254 IN PTR 254.0.0.10.sta.example.com.
255 IN PTR 255.0.0.10.sta.example.com.
The static identifier MUST be presented as the identifier nearest the
sub domain or domain name where used.
The static identifier MUST only be used when the organization
responsible for the operation IN-ADDR.ARPA. zone able to accurately
map an IP address to the host that this address was assigned to at
any given date and time.
4.2. Dynamic Address Ranges
In dynamic host allocations, the hosts addresses are configured at
runtime and may change at any predetermined interval. This type of
allocation is typically acheived by configuring the host's network
interface(s) through protocols like DHCP. PPP up links whether dial
up, PPP over Ethernet or PPP over ATM typically will not know either
one of the endpoints and MUST be considered as dynamically allocated.

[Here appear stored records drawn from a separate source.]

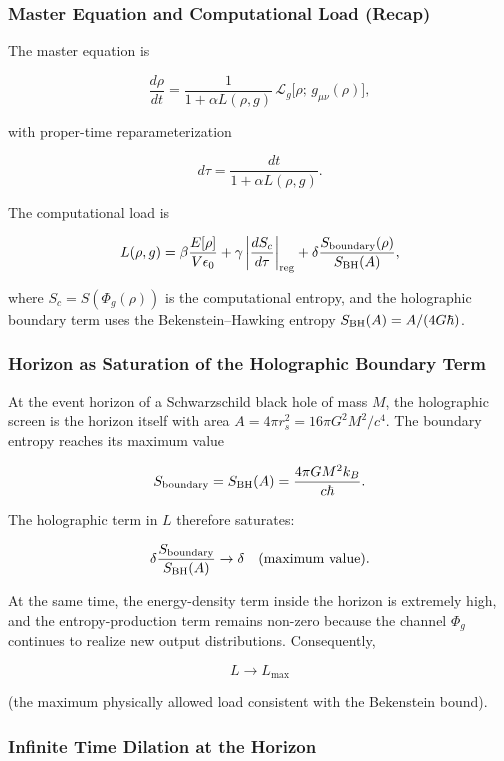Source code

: \documentclass[reprint,amsmath,amssymb,aps,prd,preprintnumbers,superscriptaddress,longbibliography,10pt]{revtex4-2}
\begin{document}
\subsubsection{Master Equation and Computational Load (Recap)}

The master equation is

$$
\frac{d\rho}{dt} = \frac{1}{1 + \alpha L(\rho,g)} \,\mathcal{L}_g\bigl[\rho;\, g_{\mu\nu}(\rho)\bigr],
$$

with proper-time reparameterization

$$
d\tau = \frac{dt}{1 + \alpha L(\rho,g)}.
$$

The computational load is

$$
L(\rho,g) = \beta \frac{E[\rho]}{V \epsilon_0} + \gamma \left| \frac{d S_c}{d\tau} \right|_{\rm reg} + \delta \frac{S_{\rm boundary}(\rho)}{S_{\rm BH}(A)},
$$

where $S_c = S(\Phi_g(\rho))$ is the computational entropy, and the holographic boundary term uses the Bekenstein–Hawking entropy $S_{\rm BH}(A) = A / (4G\hbar)$.

\subsubsection{Horizon as Saturation of the Holographic Boundary Term}

At the event horizon of a Schwarzschild black hole of mass $M$, the holographic screen is the horizon itself with area $A = 4\pi r_s^2 = 16\pi G^2 M^2 / c^4$. The boundary entropy reaches its maximum value

$$
S_{\rm boundary} = S_{\rm BH}(A) = \frac{4\pi G M^2 k_B}{c \hbar}.
$$

The holographic term in $L$ therefore saturates:

$$
\delta \frac{S_{\rm boundary}}{S_{\rm BH}(A)} \to \delta \quad (\text{maximum value}).
$$

At the same time, the energy-density term inside the horizon is extremely high, and the entropy-production term remains non-zero because the channel $\Phi_g$ continues to realize new output distributions. Consequently,

$$
L \to L_{\max}
$$

(the maximum physically allowed load consistent with the Bekenstein bound).

\subsubsection{Infinite Time Dilation at the Horizon}
\end{document}
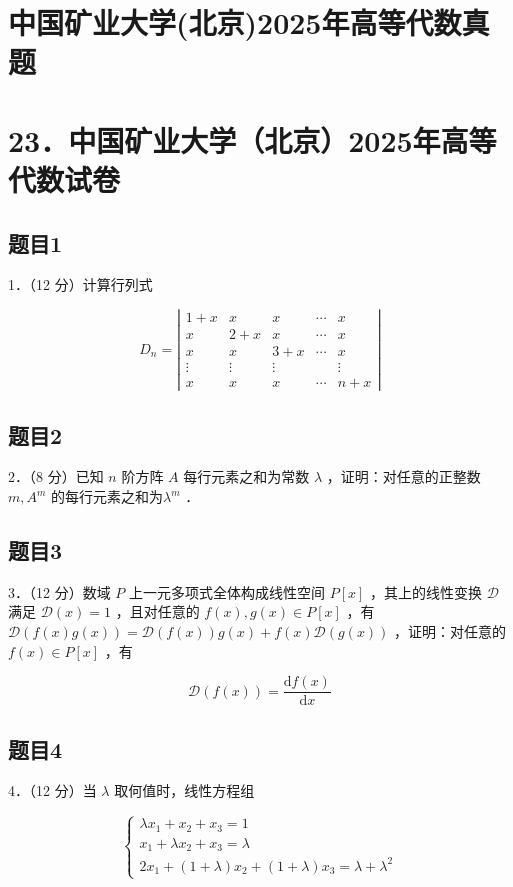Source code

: \documentclass{article}
\begin{document}
\section*{中国矿业大学(北京)2025年高等代数真题}
\section*{23．中国矿业大学（北京）2025年高等代数试卷}

\subsection{题目1}
1．（12 分）计算行列式

\[
D_{n}=\left|\begin{array}{ccccc}
1+x & x & x & \cdots & x \\
x & 2+x & x & \cdots & x \\
x & x & 3+x & \cdots & x \\
\vdots & \vdots & \vdots & & \vdots \\
x & x & x & \cdots & n+x
\end{array}\right|
\]

\subsection{题目2}
2．（8 分）已知 \(n\) 阶方阵 \(A\) 每行元素之和为常数 \(\lambda\) ，证明：对任意的正整数 \(m, A^{m}\) 的每行元素之和为\(\lambda^{m}\) ．

\subsection{题目3}
3．（12 分）数域 \(P\) 上一元多项式全体构成线性空间 \(P[x]\) ，其上的线性变换 \(\mathcal{D}\) 满足 \(\mathcal{D}(x)=1\) ，且对任意的 \(f(x), g(x) \in P[x]\) ，有 \(\mathcal{D}(f(x) g(x))=\mathcal{D}(f(x)) g(x)+f(x) \mathcal{D}(g(x))\) ，证明：对任意的\(f(x) \in P[x]\) ，有

\[
\mathcal{D}(f(x))=\frac{\mathrm{d} f(x)}{\mathrm{d} x}
\]

\subsection{题目4}
4．（12 分）当 \(\lambda\) 取何值时，线性方程组

\[
\left\{\begin{array}{l}
\lambda x_{1}+x_{2}+x_{3}=1 \\
x_{1}+\lambda x_{2}+x_{3}=\lambda \\
2 x_{1}+(1+\lambda) x_{2}+(1+\lambda) x_{3}=\lambda+\lambda^{2}
\end{array}\right.
\]
\end{document}

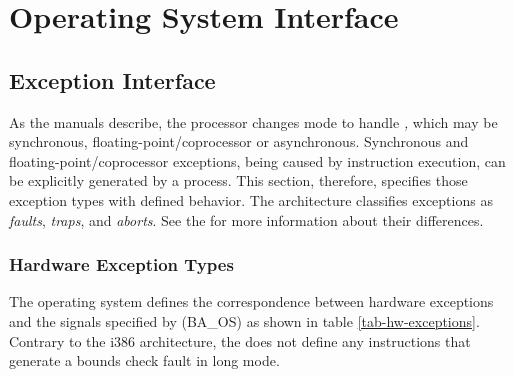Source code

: \section{Operating System Interface}

\subsection{Exception Interface}

As the \xARCH manuals describe, the processor changes mode to handle
\emph{,} which may be synchronous,
floating-point/coprocessor or asynchronous.
Synchronous and floating-point/coprocessor exceptions,
being caused by instruction execution, can be explicitly generated
by a process. This section, therefore, specifies those exception types
with defined behavior. The \xARCH architecture classifies exceptions as
\emph{faults}, \emph{traps}, and \emph{aborts}. See the \intelabi
for more information about their differences.

\subsubsection{Hardware Exception Types}
The operating system defines the correspondence between hardware
exceptions and the signals specified by (BA\_OS)
as shown in table \ref{tab-hw-exceptions}. Contrary to the i386
architecture, the \xARCH does not define any instructions that
generate a bounds check fault in long mode.

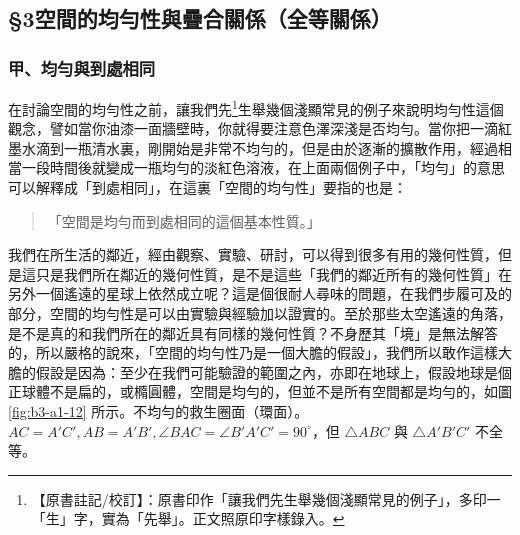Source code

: \subsection*{\S 3\quad 空間的均勻性與疊合關係（全等關係）}
\label{sec:b3_a1_3}

\subsubsection*{甲、均勻與到處相同}

在討論空間的均勻性之前，讓我們先\label{note:b3-a1-p268-xian}\footnote{【原書註記/校訂】：原書印作「讓我們先生舉幾個淺顯常見的例子」，多印一「生」字，實為「先舉」。正文照原印字樣錄入。}生舉幾個淺顯常見的例子來說明均勻性這個觀念，譬如當你油漆一面牆壁時，你就得要注意色澤深淺是否均勻。當你把一滴紅墨水滴到一瓶清水裏，剛開始是非常不均勻的，但是由於逐漸的擴散作用，經過相當一段時間後就變成一瓶均勻的淡紅色溶液，在上面兩個例子中，「均勻」的意思可以解釋成「到處相同」，在這裏「空間的均勻性」要指的也是：
\begin{quote}
  「空間是均勻而到處相同的這個基本性質。」
\end{quote}

我們在所生活的鄰近，經由觀察、實驗、研討，可以得到很多有用的幾何性質，但是這只是我們所在鄰近的幾何性質，是不是這些「我們的鄰近所有的幾何性質」在另外一個遙遠的星球上依然成立呢？這是個很耐人尋味的問題，在我們步履可及的部分，空間的均勻性是可以由實驗與經驗加以證實的。至於那些太空遙遠的角落，是不是真的和我們所在的鄰近具有同樣的幾何性質？不身歷其「境」是無法解答的，所以嚴格的說來，「空間的均勻性乃是一個大膽的假設」，我們所以敢作這樣大膽的假設是因為：至少在我們可能驗證的範圍之內，亦即在地球上，假設地球是個正球體不是扁的，或橢圓體，空間是均勻的，但並不是所有空間都是均勻的，如圖 \ref{fig:b3-a1-12} 所示。不均勻的救生圈面（環面）。$AC = A'C', AB = A'B', \angle BAC = \angle B'A'C' = 90^\circ$，但 $\triangle ABC$ 與 $\triangle A'B'C'$ 不全等。


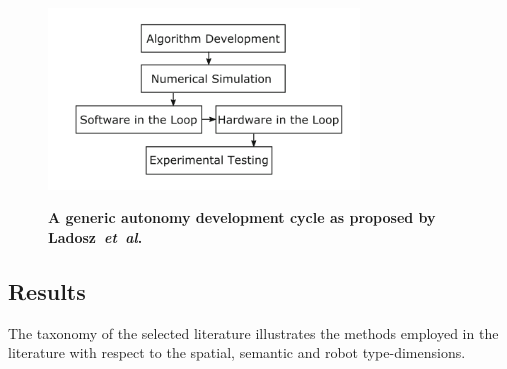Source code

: \documentclass[twocolumn,letterpaper]{IEEEAerospaceCLS}  %
\newcommand{\abbreviation}[1]{\emph{#1}.}
\newcommand{\etal}{\abbreviation{et~al}}
\begin{document}
\begin{figure}[t]
    \centering
    \includegraphics[width=3.25in]{2-3DevelopmentCycle.png}\\
    \caption{\bf{A generic autonomy development cycle as proposed by Ladosz~\etal~\protect\cite{ladosz_generic_2019}}}
    \label{fig:DevProcess}
\end{figure}

\subsection{Results} \label{ssec:LitRes}
The taxonomy of the selected literature illustrates the methods employed in the literature with respect to the spatial, semantic and robot type-dimensions.
\end{document}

DNS RRs for dynamically configured hosts SHOULD NOT echo the fully
qualified real name(s) of the host as the information is likely to
change without warning. Generic records MUST be used for dynamically
allocated networks. To comply with RFC 1912 all PTR DNS RRs MUST
have corresponding A RRs. The format of the PTR records SHOULD
indicate that the hosts are dynamically allocated their addresses.
The suggested format for the records is as follows:
$ORIGIN 0.0.10.IN-ADDR.ARPA.
0 IN PTR 0.0.0.10.dynamic.example.com.
1 IN PTR 1.0.0.10.dynamic.example.com.
.
.
254 IN PTR 254.0.0.10.dynamic.example.com.
255 IN PTR 255.0.0.10.dynamic.example.com.
Where the DNS resolution provider is concerned with respect to
resources, and/or the provider is using additional information
convention, the word 'dynamic' MAY be abbreviated to 'dyn', for
example:
$ORIGIN 0.0.10.IN-ADDR.ARPA.
0 IN PTR 0.0.0.10.dyn.example.com.
1 IN PTR 1.0.0.10.dyn.example.com.
.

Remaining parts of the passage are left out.